PROBLEM DETAILS: Check which lines of the entries that follow hold "determining", then give the number of those lines and nothing more.

*** ENTRIES SHOWN

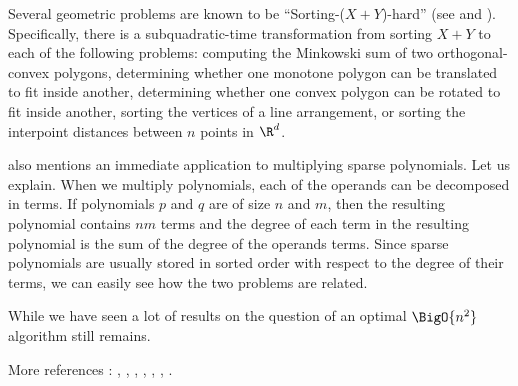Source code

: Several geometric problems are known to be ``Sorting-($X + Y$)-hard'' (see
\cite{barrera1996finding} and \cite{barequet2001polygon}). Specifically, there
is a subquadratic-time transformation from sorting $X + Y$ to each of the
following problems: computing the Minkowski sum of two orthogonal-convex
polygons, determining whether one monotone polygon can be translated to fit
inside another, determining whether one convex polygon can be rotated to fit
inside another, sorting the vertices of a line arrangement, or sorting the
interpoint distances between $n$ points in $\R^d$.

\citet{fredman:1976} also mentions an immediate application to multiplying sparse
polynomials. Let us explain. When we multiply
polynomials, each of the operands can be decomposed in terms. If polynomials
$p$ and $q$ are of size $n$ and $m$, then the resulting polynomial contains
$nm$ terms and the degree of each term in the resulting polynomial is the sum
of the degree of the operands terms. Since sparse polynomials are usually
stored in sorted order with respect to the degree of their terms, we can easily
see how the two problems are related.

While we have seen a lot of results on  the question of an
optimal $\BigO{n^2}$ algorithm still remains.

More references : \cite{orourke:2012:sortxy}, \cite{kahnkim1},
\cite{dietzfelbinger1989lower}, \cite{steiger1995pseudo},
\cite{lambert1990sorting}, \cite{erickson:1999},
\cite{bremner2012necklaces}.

******

REPLY: 2